Author Archive

August 27, 2008

Breaking Through the Confusion about Disaster Recovery and High Availability

Virtually every company we talk to needs both disaster recovery solutions to recover their systems and data after a major disruption, and high availability to keep key applications always available. In my discussions with companies considering our everRun software, I’ve heard a lot of them say that they are confused by many vendors’ claims and counter-claims for DR and HA. One of the biggest sources of confusion is that some vendors with solid products for disaster recovery are trying to pass off their DR solutions as reliable HA solutions. If the feedback I’m getting is any indication, these DR solutions posing as HA solutions just don’t work.

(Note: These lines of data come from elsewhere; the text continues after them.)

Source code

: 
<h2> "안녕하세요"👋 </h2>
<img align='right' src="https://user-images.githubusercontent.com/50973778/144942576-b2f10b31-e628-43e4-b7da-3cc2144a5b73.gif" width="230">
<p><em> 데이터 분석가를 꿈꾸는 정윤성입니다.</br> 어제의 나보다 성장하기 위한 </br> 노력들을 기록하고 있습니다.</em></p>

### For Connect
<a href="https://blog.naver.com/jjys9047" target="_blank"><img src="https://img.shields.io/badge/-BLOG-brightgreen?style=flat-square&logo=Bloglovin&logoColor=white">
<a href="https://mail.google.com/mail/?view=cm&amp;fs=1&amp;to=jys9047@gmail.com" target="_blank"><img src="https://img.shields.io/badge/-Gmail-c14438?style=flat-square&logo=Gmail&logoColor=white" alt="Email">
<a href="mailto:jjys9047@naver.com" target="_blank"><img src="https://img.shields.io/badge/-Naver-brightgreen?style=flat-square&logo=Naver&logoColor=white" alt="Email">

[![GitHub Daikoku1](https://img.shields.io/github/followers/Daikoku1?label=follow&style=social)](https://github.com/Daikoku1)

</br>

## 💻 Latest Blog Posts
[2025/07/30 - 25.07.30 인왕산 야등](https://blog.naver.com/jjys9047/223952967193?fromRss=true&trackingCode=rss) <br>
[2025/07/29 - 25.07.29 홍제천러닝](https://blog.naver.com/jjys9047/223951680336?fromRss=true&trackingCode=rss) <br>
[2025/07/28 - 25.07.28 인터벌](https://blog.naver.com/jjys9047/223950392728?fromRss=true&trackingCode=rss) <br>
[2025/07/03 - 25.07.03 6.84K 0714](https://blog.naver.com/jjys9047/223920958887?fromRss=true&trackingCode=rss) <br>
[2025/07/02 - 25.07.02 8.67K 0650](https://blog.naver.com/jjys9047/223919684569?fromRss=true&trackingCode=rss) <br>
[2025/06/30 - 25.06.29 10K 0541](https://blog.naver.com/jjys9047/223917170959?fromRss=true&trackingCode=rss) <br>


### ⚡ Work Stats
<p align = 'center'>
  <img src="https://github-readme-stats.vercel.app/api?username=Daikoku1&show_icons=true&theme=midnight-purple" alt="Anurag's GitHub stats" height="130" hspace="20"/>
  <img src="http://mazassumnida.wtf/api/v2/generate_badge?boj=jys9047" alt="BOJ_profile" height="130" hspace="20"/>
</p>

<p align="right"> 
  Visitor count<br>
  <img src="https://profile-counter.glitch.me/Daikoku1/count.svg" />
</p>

It’s not hard to see why a DR solution doesn’t make a good HA solution. With a product that is good at DR, in most cases getting the data across to the other location is pretty straightforward. But when you try to use the same solution to get both the application and the data across to use it for HA, well that’s where it breaks down. Let’s look at why.

A good DR product is usually fairly easy to set up for data replication to another site. But setting up the same product to restart the whole thing, application and data, when a failover occurs is complex and prone to errors. To set it up, you have to script all the pieces to make it happen – fault detection, client redirection to the DR site, application reset, and the list goes on. No wonder we so often hear that scripted-DR-for-HA doesn’t work consistently – there are too many moving parts that have to managed and monitored. In addition, no matter how minor a failure is, failover to the remote site is required. Not every failure you face is a disaster; therefore each failure should not be treated as one. Based on these horror stories, we thought it was a good idea to put together this webinar, Breaking Through the Confusion about DR and HA. I hope to help you better understand when, how, and why DR is the best fit to meet your requirements, when to use an HA solution and how to combine the two for optimal protection.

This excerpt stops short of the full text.